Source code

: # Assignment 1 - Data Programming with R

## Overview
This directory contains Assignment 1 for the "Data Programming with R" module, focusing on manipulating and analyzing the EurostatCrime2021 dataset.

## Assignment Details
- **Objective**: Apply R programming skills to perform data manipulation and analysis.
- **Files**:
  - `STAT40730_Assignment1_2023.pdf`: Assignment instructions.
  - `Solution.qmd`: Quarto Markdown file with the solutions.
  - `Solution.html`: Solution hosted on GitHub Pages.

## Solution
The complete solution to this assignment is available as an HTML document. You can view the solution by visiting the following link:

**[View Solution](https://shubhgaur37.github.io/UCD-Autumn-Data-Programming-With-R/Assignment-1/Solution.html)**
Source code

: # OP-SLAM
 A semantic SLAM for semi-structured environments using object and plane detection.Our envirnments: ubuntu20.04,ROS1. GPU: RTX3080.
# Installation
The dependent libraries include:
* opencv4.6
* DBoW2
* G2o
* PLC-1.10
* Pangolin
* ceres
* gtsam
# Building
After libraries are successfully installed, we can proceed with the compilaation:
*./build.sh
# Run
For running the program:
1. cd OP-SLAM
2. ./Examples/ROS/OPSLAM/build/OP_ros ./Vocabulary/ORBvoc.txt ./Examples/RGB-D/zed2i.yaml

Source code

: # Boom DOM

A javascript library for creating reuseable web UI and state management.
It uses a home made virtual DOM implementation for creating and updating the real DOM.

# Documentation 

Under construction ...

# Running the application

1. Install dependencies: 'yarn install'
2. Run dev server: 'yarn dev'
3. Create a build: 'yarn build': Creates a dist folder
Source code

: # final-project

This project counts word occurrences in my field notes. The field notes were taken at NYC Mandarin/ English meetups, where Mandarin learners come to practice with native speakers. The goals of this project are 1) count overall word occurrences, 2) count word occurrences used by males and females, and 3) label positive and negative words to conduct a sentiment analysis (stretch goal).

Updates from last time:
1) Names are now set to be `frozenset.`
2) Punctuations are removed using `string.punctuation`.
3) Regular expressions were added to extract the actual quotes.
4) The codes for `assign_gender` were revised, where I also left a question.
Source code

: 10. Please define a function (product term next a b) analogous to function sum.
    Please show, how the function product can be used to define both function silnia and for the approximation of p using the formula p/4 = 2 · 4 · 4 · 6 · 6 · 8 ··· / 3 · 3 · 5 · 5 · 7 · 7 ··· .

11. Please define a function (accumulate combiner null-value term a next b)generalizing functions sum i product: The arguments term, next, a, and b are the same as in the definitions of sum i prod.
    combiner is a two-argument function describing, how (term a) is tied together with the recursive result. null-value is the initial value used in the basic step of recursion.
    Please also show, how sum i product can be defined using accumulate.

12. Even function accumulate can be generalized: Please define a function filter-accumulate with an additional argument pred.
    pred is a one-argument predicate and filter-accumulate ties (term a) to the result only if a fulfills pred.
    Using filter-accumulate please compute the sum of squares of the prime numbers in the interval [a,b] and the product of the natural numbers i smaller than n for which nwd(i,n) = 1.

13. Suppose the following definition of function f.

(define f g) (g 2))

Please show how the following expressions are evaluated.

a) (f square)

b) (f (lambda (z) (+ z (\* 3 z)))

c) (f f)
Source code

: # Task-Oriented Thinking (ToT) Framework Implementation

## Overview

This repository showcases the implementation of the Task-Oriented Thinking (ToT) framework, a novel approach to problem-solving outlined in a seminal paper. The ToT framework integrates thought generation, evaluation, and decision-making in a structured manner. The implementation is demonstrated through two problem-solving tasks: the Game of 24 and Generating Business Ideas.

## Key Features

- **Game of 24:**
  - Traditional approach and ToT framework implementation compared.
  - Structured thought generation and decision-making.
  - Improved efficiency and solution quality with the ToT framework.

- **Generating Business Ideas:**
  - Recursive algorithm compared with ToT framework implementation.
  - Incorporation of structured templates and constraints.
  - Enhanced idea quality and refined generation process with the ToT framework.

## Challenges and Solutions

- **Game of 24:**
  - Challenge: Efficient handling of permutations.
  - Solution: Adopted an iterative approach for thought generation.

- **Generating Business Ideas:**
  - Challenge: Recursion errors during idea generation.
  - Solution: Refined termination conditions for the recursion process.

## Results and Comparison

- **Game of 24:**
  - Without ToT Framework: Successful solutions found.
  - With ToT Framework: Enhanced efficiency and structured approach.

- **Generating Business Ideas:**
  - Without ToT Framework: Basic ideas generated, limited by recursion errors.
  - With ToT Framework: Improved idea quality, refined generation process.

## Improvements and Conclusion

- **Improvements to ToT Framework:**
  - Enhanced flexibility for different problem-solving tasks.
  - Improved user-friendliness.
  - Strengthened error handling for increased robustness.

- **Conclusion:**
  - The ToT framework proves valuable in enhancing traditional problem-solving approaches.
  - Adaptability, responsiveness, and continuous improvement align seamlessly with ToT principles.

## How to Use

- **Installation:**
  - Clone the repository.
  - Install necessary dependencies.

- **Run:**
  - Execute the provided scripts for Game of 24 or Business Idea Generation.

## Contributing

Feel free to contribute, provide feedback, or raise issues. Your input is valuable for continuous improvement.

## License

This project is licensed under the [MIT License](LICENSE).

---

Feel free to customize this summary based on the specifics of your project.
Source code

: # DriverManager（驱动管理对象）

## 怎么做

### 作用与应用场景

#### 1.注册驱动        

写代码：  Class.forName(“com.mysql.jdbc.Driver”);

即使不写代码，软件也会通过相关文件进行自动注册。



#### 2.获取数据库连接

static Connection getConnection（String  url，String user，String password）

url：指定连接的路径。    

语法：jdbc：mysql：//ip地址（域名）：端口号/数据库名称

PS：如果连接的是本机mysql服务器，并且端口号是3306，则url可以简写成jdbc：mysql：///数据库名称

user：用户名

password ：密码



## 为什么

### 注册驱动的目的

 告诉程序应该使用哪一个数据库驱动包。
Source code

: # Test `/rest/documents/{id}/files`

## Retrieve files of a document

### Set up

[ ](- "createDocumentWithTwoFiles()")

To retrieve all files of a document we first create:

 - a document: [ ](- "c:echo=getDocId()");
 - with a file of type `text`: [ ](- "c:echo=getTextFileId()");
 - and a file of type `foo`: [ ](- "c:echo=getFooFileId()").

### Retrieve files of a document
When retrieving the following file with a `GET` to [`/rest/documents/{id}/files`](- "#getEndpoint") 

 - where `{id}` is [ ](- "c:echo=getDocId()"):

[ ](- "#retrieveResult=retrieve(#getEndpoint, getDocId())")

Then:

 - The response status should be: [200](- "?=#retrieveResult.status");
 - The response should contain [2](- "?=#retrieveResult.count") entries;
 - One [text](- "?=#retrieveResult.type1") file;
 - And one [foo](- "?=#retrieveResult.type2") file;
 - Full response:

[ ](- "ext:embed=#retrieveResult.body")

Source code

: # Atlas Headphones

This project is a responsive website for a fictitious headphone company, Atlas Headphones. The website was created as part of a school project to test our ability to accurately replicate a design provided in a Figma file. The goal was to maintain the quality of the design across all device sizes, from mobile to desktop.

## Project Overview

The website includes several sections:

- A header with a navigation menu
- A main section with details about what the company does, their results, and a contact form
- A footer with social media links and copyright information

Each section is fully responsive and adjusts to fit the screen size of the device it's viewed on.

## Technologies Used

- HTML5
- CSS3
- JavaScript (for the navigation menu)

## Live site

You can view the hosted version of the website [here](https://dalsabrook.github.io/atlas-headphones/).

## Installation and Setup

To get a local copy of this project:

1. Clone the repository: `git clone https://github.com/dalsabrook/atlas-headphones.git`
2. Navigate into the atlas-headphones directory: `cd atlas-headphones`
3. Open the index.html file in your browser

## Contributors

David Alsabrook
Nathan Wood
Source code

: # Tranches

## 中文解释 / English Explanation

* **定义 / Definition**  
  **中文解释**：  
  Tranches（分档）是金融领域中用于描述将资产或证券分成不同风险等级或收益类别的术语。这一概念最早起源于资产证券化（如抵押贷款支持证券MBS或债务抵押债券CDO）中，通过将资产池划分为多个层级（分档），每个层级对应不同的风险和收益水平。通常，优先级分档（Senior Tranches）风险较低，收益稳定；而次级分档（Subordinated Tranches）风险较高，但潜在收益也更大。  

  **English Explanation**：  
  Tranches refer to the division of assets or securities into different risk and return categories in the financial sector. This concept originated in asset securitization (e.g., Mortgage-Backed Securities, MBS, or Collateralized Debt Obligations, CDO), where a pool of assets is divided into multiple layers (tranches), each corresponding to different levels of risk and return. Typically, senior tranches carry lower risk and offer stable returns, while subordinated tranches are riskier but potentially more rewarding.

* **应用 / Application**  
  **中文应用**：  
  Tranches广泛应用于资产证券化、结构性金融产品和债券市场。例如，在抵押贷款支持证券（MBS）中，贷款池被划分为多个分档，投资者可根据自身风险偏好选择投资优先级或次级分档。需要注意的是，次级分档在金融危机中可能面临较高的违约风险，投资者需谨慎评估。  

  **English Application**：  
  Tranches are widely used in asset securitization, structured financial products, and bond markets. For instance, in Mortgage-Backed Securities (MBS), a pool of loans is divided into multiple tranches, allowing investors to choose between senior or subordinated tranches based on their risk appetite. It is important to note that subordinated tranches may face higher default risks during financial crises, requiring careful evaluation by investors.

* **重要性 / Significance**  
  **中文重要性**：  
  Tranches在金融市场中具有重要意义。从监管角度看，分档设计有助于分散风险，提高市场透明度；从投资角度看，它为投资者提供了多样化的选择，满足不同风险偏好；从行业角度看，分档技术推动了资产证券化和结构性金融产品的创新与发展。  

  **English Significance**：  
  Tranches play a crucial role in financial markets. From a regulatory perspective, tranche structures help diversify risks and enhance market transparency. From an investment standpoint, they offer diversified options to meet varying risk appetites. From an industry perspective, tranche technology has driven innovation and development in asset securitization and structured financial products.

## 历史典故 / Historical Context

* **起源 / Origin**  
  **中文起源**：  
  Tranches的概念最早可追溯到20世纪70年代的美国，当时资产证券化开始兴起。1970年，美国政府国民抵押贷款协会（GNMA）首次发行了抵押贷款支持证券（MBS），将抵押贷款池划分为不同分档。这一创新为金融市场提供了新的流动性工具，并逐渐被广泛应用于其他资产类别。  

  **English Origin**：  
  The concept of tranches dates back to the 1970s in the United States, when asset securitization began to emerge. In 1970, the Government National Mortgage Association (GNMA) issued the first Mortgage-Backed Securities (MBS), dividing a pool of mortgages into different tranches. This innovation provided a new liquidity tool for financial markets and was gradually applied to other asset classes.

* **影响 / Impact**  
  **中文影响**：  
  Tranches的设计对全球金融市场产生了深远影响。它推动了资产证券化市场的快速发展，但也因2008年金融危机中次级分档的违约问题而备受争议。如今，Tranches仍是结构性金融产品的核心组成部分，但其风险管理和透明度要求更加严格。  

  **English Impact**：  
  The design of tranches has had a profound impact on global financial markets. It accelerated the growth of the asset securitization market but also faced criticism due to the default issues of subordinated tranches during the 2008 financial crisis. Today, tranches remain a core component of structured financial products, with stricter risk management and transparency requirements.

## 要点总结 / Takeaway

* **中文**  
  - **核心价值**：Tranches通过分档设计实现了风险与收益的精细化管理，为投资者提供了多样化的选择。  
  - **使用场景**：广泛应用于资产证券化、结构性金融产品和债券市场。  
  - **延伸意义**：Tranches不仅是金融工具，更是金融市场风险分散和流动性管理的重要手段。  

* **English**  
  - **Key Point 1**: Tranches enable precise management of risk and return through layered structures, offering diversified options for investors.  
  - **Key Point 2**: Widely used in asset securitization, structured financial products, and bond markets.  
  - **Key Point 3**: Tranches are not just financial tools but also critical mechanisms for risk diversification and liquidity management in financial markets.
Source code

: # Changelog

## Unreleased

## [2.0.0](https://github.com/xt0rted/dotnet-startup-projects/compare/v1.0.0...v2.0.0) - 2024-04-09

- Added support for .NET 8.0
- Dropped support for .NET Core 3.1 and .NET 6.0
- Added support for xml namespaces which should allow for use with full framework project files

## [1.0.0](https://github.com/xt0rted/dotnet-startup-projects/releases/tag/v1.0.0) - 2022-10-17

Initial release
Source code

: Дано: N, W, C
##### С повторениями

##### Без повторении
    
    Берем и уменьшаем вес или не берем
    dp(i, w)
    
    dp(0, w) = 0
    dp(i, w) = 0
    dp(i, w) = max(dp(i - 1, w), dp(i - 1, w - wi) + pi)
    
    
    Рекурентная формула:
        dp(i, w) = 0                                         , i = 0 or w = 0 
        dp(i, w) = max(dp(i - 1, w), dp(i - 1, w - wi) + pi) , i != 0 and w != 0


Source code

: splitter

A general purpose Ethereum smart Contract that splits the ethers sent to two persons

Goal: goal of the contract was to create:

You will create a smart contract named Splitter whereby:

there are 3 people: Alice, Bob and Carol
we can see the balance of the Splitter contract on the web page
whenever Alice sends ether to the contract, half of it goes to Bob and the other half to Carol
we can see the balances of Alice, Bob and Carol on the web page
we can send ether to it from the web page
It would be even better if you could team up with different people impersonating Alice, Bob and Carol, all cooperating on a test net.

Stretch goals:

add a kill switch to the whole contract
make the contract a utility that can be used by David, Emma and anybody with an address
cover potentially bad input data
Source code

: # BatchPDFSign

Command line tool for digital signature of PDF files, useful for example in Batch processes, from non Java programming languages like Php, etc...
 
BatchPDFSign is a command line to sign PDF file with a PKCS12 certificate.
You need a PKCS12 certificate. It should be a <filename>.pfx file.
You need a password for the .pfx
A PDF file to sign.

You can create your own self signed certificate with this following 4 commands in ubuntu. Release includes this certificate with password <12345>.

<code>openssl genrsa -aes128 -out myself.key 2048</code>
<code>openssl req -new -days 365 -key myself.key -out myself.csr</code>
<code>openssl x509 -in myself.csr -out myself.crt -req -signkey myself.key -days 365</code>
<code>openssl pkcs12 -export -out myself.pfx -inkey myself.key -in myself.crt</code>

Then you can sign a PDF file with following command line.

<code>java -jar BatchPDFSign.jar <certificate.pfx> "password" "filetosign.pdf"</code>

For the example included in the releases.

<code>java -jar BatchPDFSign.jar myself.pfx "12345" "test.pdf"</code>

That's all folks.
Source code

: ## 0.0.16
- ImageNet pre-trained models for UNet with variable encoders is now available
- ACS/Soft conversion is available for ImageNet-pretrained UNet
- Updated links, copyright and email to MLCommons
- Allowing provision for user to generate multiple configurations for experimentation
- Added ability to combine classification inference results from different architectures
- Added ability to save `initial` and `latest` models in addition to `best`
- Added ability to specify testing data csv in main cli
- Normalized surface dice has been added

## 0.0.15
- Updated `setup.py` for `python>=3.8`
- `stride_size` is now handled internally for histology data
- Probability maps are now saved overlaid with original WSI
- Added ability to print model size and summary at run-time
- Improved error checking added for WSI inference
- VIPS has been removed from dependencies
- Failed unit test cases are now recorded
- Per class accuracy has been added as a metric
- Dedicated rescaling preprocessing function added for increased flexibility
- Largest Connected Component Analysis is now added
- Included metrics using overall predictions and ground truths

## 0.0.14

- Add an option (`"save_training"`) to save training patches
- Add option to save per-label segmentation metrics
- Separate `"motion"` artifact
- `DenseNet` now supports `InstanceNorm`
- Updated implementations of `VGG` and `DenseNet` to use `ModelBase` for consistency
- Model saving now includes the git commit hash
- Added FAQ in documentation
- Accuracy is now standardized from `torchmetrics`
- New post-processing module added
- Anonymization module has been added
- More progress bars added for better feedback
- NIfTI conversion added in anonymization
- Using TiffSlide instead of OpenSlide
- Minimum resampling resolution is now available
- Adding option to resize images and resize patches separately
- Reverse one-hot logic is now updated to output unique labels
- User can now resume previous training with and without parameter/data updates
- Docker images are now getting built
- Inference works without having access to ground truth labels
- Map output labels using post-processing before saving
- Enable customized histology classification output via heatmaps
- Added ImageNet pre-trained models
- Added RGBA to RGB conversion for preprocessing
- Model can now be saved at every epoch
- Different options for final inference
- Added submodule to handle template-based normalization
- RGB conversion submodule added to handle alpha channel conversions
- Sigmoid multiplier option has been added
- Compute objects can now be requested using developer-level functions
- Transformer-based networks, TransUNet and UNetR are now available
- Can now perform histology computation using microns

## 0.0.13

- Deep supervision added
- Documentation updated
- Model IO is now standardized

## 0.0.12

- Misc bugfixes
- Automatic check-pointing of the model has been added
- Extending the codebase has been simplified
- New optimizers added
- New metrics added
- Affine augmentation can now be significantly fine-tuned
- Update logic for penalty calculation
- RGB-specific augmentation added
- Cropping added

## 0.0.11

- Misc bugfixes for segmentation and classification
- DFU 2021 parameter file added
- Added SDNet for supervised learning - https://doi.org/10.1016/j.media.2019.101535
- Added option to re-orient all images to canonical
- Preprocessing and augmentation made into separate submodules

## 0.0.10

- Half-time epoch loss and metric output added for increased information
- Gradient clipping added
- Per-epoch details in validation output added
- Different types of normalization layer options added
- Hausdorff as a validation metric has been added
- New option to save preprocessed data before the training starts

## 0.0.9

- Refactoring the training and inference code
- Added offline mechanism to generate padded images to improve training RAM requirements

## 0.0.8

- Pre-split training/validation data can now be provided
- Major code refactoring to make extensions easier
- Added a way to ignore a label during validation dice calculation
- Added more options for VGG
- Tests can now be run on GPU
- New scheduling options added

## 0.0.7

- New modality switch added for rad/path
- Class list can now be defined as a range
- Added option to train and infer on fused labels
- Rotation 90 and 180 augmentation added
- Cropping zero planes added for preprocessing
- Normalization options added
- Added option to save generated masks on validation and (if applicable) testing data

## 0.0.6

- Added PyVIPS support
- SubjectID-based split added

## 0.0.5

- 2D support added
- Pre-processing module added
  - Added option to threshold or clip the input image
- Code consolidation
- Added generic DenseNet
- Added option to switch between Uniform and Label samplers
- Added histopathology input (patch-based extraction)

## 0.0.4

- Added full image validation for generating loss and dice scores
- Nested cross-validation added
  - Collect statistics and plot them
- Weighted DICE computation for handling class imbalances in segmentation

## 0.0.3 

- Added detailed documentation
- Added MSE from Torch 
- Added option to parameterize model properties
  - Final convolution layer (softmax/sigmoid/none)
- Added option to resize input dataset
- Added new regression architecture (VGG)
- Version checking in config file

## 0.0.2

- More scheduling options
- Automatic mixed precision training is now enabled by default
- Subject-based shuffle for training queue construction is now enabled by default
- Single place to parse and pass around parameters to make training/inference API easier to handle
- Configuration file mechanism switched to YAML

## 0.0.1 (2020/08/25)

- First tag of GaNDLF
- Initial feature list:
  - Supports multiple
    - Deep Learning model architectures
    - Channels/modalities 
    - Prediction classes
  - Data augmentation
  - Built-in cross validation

# What the task asks
Quote the listing above, but only from the line that shows "- Using TiffSlide instead of OpenSlide" through the line that shows "- Enable customized".

# Written solution
- Using TiffSlide instead of OpenSlide
- Minimum resampling resolution is now available
- Adding option to resize images and resize patches separately
- Reverse one-hot logic is now updated to output unique labels
- User can now resume previous training with and without parameter/data updates
- Docker images are now getting built
- Inference works without having access to ground truth labels
- Map output labels using post-processing before saving
- Enable customized histology classification output via heatmaps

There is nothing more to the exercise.